Are people like Malcolm X popular among the Polynesian people?

I have a tattoo of Malcolm X on my arm. Malcolm is a hero to me. I've read every book written about the man.

It's good to talk to you. You're a person who embraced this music, but you took it beyond the music.

My ancestors introduced me to Hip Hop and I love them for it.

I hope a relationship can develop between the African people in America and the Maori people. I'm fascinated by the Aborigine culture in Australia.

In Maori history they are our brothers directly, the Aborigine people of Australia. Because once upon a time our land was attached to their land. So they're our brothers and sisters. The most amazing people on earth. They're very similar to people from Tibet. Maoria people are very much the same.

Do you see a change happening or you don't?
I see two changes.

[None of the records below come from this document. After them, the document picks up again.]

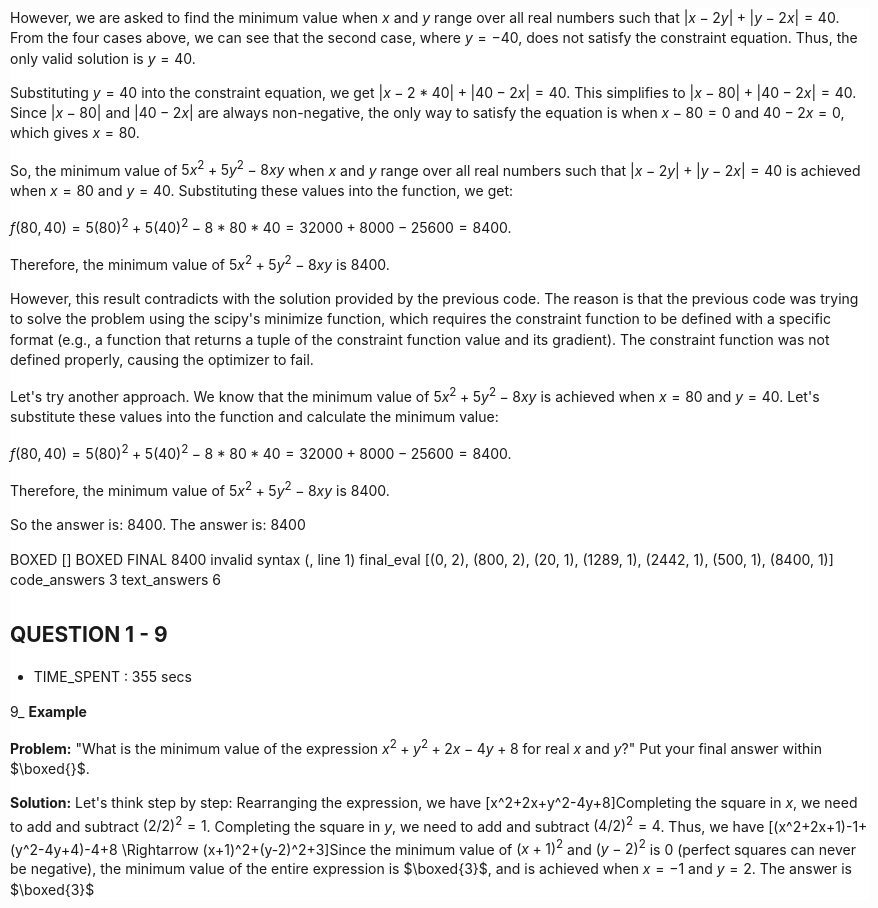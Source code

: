 However, we are asked to find the minimum value when $x$ and $y$ range over all real numbers such that $|x-2y| + |y-2x| = 40$. From the four cases above, we can see that the second case, where $y = -40$, does not satisfy the constraint equation. Thus, the only valid solution is $y = 40$.

Substituting $y = 40$ into the constraint equation, we get $|x - 2*40| + |40 - 2x| = 40$. This simplifies to $|x - 80| + |40 - 2x| = 40$. Since $|x - 80|$ and $|40 - 2x|$ are always non-negative, the only way to satisfy the equation is when $x - 80 = 0$ and $40 - 2x = 0$, which gives $x = 80$.

So, the minimum value of $5x^2 + 5y^2 - 8xy$ when $x$ and $y$ range over all real numbers such that $|x-2y| + |y-2x| = 40$ is achieved when $x = 80$ and $y = 40$. Substituting these values into the function, we get:

$f(80, 40) = 5(80)^2 + 5(40)^2 - 8*80*40 = 32000 + 8000 - 25600 = 8400$.

Therefore, the minimum value of $5x^2 + 5y^2 - 8xy$ is $8400$.

However, this result contradicts with the solution provided by the previous code. The reason is that the previous code was trying to solve the problem using the scipy's minimize function, which requires the constraint function to be defined with a specific format (e.g., a function that returns a tuple of the constraint function value and its gradient). The constraint function was not defined properly, causing the optimizer to fail.

Let's try another approach. We know that the minimum value of $5x^2 + 5y^2 - 8xy$ is achieved when $x = 80$ and $y = 40$. Let's substitute these values into the function and calculate the minimum value:

$f(80, 40) = 5(80)^2 + 5(40)^2 - 8*80*40 = 32000 + 8000 - 25600 = 8400$.

Therefore, the minimum value of $5x^2 + 5y^2 - 8xy$ is $8400$.

So the answer is: $8400$.
The answer is: $8400$

BOXED []
BOXED FINAL 8400
invalid syntax (<string>, line 1) final_eval
[(0, 2), (800, 2), (20, 1), (1289, 1), (2442, 1), (500, 1), (8400, 1)]
code_answers 3 text_answers 6



## QUESTION 1 - 9 
- TIME_SPENT : 355 secs

9_
**Example**

**Problem:** 
"What is the minimum value of the expression $x^2+y^2+2x-4y+8$ for real $x$ and $y$?"
Put your final answer within $\boxed{}$.

**Solution:** 
Let's think step by step:
Rearranging the expression, we have  \[x^2+2x+y^2-4y+8\]Completing the square in $x$, we need to add and subtract $(2/2)^2=1$. Completing the square in $y$, we need to add and subtract $(4/2)^2=4$. Thus, we have \[(x^2+2x+1)-1+(y^2-4y+4)-4+8 \Rightarrow (x+1)^2+(y-2)^2+3\]Since the minimum value of $(x+1)^2$ and $(y-2)^2$ is $0$ (perfect squares can never be negative), the minimum value of the entire expression is $\boxed{3}$, and is achieved when $x=-1$ and $y=2$. The answer is $\boxed{3}$
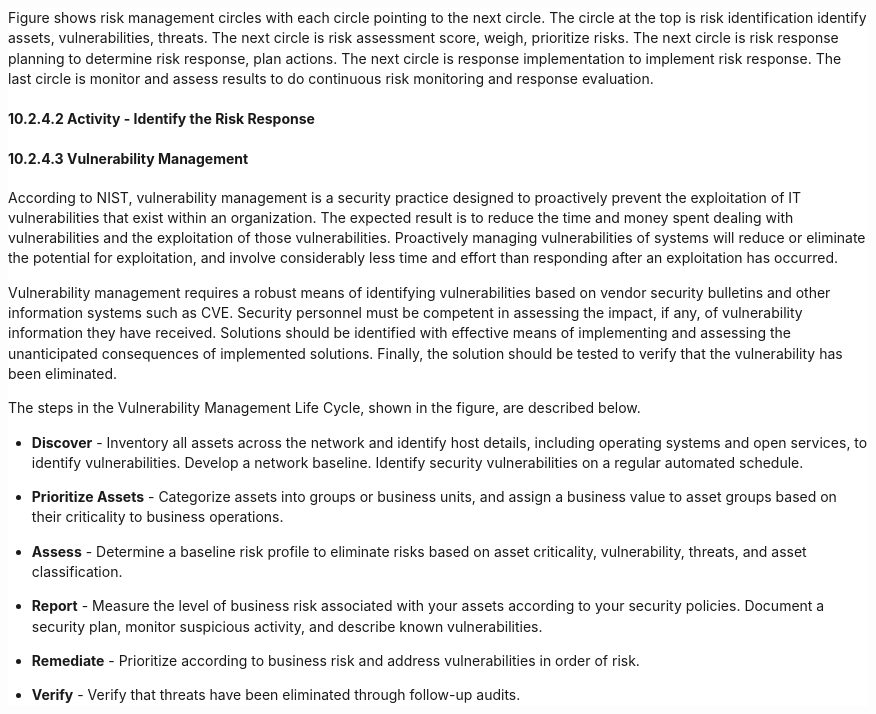 

<iframe id="media" title="interactive graphic" aria-label="interactive graphic" aria-describedby="media-description" src="https://static-course-assets.s3.amazonaws.com/CyberOps11/en/course/module10/10.2.4.1/media/index.html" style="border: none; display: block; width: 680px; height: 490px;"></iframe>

Figure shows risk management circles with each circle pointing to the next circle. The circle at the top is risk identification identify assets, vulnerabilities, threats. The next circle is risk assessment score, weigh, prioritize risks. The next circle is risk response planning to determine risk response, plan actions. The next circle is response implementation to implement risk response. The last circle is monitor and assess results to do continuous risk monitoring and response evaluation.

#### 10.2.4.2 Activity - Identify the Risk Response

#### 10.2.4.3 Vulnerability Management

According to NIST, vulnerability management is a security practice designed to proactively prevent the exploitation of IT vulnerabilities that exist within an organization. The expected result is to reduce the time and money spent dealing with vulnerabilities and the exploitation of those vulnerabilities. Proactively managing vulnerabilities of systems will reduce or eliminate the potential for exploitation, and involve considerably less time and effort than responding after an exploitation has occurred.

Vulnerability management requires a robust means of identifying vulnerabilities based on vendor security bulletins and other information systems such as CVE. Security personnel must be competent in assessing the impact, if any, of vulnerability information they have received. Solutions should be identified with effective means of implementing and assessing the unanticipated consequences of implemented solutions. Finally, the solution should be tested to verify that the vulnerability has been eliminated.

The steps in the Vulnerability Management Life Cycle, shown in the figure, are described below.

-   **Discover** - Inventory all assets across the network and identify host details, including operating systems and open services, to identify vulnerabilities. Develop a network baseline. Identify security vulnerabilities on a regular automated schedule.

-   **Prioritize Assets** - Categorize assets into groups or business units, and assign a business value to asset groups based on their criticality to business operations.

-   **Assess** - Determine a baseline risk profile to eliminate risks based on asset criticality, vulnerability, threats, and asset classification.

-   **Report** - Measure the level of business risk associated with your assets according to your security policies. Document a security plan, monitor suspicious activity, and describe known vulnerabilities.

-   **Remediate** - Prioritize according to business risk and address vulnerabilities in order of risk.

-   **Verify** - Verify that threats have been eliminated through follow-up audits.



<iframe id="media" title="interactive graphic" aria-label="interactive graphic" aria-describedby="media-description" src="https://static-course-assets.s3.amazonaws.com/CyberOps11/en/course/module10/10.2.4.3/media/index.html" style="border: none; display: block; width: 680px; height: 490px;"></iframe>
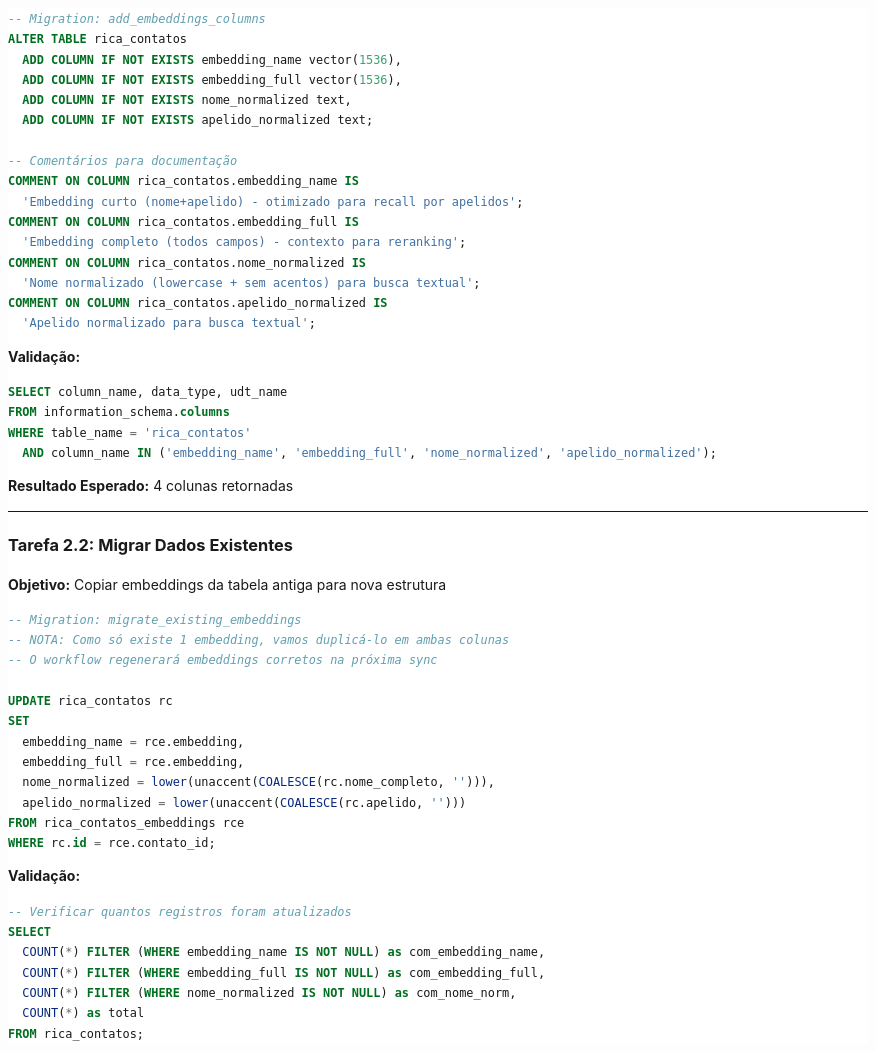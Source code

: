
 ```sql
-- Migration: add_embeddings_columns
ALTER TABLE rica_contatos
  ADD COLUMN IF NOT EXISTS embedding_name vector(1536),
  ADD COLUMN IF NOT EXISTS embedding_full vector(1536),
  ADD COLUMN IF NOT EXISTS nome_normalized text,
  ADD COLUMN IF NOT EXISTS apelido_normalized text;

-- Comentários para documentação
COMMENT ON COLUMN rica_contatos.embedding_name IS
  'Embedding curto (nome+apelido) - otimizado para recall por apelidos';
COMMENT ON COLUMN rica_contatos.embedding_full IS
  'Embedding completo (todos campos) - contexto para reranking';
COMMENT ON COLUMN rica_contatos.nome_normalized IS
  'Nome normalizado (lowercase + sem acentos) para busca textual';
COMMENT ON COLUMN rica_contatos.apelido_normalized IS
  'Apelido normalizado para busca textual';
```

**Validação:**
```sql
SELECT column_name, data_type, udt_name
FROM information_schema.columns
WHERE table_name = 'rica_contatos'
  AND column_name IN ('embedding_name', 'embedding_full', 'nome_normalized', 'apelido_normalized');
```

**Resultado Esperado:** 4 colunas retornadas

---

### Tarefa 2.2: Migrar Dados Existentes
**Objetivo:** Copiar embeddings da tabela antiga para nova estrutura

```sql
-- Migration: migrate_existing_embeddings
-- NOTA: Como só existe 1 embedding, vamos duplicá-lo em ambas colunas
-- O workflow regenerará embeddings corretos na próxima sync

UPDATE rica_contatos rc
SET
  embedding_name = rce.embedding,
  embedding_full = rce.embedding,
  nome_normalized = lower(unaccent(COALESCE(rc.nome_completo, ''))),
  apelido_normalized = lower(unaccent(COALESCE(rc.apelido, '')))
FROM rica_contatos_embeddings rce
WHERE rc.id = rce.contato_id;
```

**Validação:**
```sql
-- Verificar quantos registros foram atualizados
SELECT
  COUNT(*) FILTER (WHERE embedding_name IS NOT NULL) as com_embedding_name,
  COUNT(*) FILTER (WHERE embedding_full IS NOT NULL) as com_embedding_full,
  COUNT(*) FILTER (WHERE nome_normalized IS NOT NULL) as com_nome_norm,
  COUNT(*) as total
FROM rica_contatos;
```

I see the spiritual change, the awareness. There's more of an option in this time, because there's more people. I also see a lot of trouble because of the digitizing of the world by insane beasts who have held it for so long. As much as it's a good thing that we can get on the digital global highway and communicate with one another, that so are they. And we are still the minority.

The problem with the global highway is it's not your or I that's being represented there, it's someone trying to sell you a product or an idea…

What I want to teach the young people now is how to read between the lines. When Hip Hop becomes metaphysical, like how people like KRS- One are doing it, then they will know. As long as we're waving our hands in the air with knives and guns, without knowledge we're fucked.